Australian Advocacy
I spotted my hosts in the Congo, Lyn and Jo Lusi, in an article from Australia where they are trying to drum up support for their efforts in Goma. It requires registration, unfortunately, so I'll block quote it at the end of this post.There were a couple of interesting articles lately, courtesy of my home-town paper and its subsidiary, the International Herald Tribune.
UN Troops Get Tough, by Marc Lacey (my hero)
and
In Congo, Lives Too Wretched to Merit Aid, by Helene Cooper, the assistant Editorial page editor at the Times, who was my boss for a while. She's a tough cookie.
Sometimes I wish I was back there, reporting. Maybe someday soon. It certainly seems that the story isn't going away any time soon.
Keep checking here, for soon I will put up a link to the trailer for "Heal My People," the documentary about rape and recovery in eastern Congo that we have been making.
Eyes shut to chaos in Congo, says doctor
By Louise Williams [Sydney Morning Herald]
A humanitarian crisis 10 times the extent of the Boxing Day tsunami is
virtually going ignored in the Democratic Republic of Congo, where militia gangs
are stripping natural resources and slaughtering and mutilating villagers,
according to Congolese doctor Jo Lusi.
In the latest attack, militia fighters hacked 18 people to death and kidnapped another 50 in the eastern region on Tuesday.

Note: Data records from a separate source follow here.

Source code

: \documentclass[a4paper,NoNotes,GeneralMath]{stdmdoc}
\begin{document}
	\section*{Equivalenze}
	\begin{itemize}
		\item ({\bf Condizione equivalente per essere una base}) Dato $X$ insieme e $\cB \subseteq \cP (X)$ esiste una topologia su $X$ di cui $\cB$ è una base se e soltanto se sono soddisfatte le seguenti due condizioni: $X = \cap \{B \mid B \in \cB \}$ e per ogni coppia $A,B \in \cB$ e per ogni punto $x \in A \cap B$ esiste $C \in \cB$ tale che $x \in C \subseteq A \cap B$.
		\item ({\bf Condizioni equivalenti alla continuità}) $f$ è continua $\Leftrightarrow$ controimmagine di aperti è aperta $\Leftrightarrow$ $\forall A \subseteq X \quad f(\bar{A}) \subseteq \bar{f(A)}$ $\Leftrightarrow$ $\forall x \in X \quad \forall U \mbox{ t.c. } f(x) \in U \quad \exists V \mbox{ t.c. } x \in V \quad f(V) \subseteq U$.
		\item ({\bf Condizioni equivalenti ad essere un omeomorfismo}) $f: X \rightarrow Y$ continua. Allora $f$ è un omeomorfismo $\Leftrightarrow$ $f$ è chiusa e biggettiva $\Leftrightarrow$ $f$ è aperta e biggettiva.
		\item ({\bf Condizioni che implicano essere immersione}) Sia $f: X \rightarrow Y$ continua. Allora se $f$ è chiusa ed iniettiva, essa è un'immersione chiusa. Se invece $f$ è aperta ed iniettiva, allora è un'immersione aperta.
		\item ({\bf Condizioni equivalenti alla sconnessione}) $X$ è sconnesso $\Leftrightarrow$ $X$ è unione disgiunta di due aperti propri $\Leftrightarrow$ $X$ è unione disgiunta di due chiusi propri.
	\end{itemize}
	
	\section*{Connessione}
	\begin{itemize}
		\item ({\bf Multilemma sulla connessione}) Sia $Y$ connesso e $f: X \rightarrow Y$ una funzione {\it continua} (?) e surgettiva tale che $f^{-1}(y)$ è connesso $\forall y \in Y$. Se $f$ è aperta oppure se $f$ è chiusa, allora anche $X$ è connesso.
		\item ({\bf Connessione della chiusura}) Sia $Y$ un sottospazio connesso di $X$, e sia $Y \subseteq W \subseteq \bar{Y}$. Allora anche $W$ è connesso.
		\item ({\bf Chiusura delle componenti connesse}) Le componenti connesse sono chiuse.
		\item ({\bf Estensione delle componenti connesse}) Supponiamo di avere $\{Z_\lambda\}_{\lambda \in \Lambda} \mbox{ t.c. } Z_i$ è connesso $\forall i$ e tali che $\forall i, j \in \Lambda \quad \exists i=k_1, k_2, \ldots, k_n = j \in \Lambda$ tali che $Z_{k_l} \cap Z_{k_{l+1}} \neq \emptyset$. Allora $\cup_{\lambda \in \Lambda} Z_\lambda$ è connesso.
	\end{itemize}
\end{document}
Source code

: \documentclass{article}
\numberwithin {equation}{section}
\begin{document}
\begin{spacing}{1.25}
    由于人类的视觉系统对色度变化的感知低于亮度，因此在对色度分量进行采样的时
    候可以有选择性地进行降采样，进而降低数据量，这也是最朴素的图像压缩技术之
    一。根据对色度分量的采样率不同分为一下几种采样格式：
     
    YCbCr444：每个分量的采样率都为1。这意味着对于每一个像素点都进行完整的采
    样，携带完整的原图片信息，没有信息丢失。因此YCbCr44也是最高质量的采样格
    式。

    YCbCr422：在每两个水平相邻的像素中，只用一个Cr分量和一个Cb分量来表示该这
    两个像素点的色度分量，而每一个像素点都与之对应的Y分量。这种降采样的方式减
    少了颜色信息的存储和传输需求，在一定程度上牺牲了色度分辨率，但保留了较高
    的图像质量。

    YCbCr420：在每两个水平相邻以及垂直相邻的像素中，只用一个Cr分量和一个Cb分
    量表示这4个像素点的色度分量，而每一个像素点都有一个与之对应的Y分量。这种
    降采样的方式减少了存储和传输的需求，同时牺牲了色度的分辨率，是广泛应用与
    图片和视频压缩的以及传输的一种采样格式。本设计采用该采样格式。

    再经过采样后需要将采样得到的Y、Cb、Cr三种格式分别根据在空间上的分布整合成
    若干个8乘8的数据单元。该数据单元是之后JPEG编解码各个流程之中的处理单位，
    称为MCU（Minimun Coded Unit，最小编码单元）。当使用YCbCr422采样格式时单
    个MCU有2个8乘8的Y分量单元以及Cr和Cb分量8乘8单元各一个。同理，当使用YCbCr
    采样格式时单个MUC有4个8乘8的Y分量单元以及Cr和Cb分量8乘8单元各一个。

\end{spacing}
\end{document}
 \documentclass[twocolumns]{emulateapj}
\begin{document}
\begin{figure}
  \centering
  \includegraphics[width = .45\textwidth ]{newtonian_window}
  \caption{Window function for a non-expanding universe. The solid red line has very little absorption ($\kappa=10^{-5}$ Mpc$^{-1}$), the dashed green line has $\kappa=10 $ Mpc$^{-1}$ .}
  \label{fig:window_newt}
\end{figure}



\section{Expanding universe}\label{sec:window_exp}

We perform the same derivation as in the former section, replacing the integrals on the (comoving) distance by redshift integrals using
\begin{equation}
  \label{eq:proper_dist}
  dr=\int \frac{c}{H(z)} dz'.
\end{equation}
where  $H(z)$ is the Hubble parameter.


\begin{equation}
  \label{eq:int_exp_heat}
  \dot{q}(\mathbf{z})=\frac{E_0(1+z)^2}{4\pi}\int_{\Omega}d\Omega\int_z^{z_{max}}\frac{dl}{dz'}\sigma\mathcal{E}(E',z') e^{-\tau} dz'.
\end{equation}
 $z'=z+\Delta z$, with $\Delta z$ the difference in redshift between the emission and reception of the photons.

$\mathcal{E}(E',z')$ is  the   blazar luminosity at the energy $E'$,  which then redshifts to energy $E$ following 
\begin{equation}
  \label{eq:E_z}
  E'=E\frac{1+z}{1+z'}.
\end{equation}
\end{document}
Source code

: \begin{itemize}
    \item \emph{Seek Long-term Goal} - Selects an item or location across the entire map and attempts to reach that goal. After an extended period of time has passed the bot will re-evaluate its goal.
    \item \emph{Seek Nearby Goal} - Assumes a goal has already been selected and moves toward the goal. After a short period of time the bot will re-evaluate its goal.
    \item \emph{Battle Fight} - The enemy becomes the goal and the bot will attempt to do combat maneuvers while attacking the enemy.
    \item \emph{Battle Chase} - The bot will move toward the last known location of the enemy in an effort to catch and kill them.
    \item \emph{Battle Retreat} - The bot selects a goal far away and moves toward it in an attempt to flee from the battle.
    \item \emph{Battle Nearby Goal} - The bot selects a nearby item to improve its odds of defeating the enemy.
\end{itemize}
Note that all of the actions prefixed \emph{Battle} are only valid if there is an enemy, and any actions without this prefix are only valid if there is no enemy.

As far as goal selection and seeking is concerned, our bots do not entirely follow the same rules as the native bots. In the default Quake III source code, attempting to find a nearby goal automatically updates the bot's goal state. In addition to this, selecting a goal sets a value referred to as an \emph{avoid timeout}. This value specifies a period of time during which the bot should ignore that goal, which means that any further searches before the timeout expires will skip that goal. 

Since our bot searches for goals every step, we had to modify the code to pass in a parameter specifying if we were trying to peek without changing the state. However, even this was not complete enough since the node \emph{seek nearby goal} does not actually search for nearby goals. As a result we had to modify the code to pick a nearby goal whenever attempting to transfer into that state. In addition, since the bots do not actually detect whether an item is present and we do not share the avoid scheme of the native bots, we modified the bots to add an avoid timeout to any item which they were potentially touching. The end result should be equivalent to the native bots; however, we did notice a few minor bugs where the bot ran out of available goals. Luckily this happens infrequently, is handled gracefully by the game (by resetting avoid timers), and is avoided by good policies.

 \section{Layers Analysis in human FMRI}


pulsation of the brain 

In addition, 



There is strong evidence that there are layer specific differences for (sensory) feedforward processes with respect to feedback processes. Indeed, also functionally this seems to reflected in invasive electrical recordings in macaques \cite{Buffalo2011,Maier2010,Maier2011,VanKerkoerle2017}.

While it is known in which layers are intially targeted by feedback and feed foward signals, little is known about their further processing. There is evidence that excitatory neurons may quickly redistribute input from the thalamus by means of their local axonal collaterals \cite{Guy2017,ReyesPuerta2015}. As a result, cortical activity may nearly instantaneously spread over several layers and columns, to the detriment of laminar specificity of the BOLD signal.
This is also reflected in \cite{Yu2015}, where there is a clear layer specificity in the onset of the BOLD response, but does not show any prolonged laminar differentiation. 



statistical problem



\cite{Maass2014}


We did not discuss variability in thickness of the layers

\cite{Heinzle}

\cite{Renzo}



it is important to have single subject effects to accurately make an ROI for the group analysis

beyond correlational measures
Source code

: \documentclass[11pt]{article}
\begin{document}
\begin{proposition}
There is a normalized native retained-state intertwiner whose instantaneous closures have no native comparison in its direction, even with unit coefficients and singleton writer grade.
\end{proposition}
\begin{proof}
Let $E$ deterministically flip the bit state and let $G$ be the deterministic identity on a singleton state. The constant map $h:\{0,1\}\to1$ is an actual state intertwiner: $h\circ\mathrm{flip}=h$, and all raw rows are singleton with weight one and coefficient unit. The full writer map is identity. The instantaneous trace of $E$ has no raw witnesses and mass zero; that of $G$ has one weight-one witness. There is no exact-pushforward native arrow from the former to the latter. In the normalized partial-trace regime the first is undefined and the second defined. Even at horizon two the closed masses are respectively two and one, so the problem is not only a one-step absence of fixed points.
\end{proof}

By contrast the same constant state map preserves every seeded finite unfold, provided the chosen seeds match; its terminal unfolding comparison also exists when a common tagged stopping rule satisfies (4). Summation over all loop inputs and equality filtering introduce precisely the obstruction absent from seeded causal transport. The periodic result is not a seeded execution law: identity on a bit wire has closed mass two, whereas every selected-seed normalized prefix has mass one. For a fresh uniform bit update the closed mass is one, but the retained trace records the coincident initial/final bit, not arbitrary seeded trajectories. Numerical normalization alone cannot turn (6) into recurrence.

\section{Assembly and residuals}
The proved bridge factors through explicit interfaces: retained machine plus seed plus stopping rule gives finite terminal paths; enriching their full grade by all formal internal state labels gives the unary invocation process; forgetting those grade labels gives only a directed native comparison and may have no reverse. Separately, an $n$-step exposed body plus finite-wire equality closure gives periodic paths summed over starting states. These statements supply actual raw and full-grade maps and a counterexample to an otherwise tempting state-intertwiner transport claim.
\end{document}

The deadliest conflict since World War II has already cost 4 million
lives. The UN's largest peacekeeping force has secured urban areas, but bands of
gunmen, former soldiers and militia fighters roam much of the countryside. "We
are in chaos," said Dr Lusi who is in Sydney to raise awareness of the
crisis.
An orthopedic surgeon working with the medical aid agency, Doctors on
Call for Service, and a member of the interim government, Dr Lusi said some
militia gangs, run by warlords who controlled mining, timber, gold and oil, were
backed by factions in neighbouring Rwanda and Uganda. The gangs were responsible
for looting crops, the murder and mutilation of villagers and the sexual torture
and gang rape of women and young girls.
There is only one doctor per 100,000 people in conflict zones.
Dr Lusi said international efforts to stabilise Rwanda were coming at a dire cost to the Congolese because Rwanda's problems were being pushed over the border.
"We regret the genocide in Rwanda, but the international community has responded there. No one is responding to the genocide in Congo," he said. "The disaster in Congo is 10 tsunamis. I want to challenge the international community: if you can respond to the tsunami
suffering, why not Congo? It is just a matter of using the normal channels.
Where is the IMF? Where are the UN officials? Things are happening that are
so terrible we can't even talk about them; women are being vilified."
Dr Lusi's wife, Lyn, who works with victims of sexual violence, said crops were
routinely looted, so malnutrition was rife in one of the most fertile areas of
the world.
Dr Lusi said national elections, which were likely to be postponed
because of the violence in the nation of 60 million, would achieve nothing
without an internationally backed nation-building effort.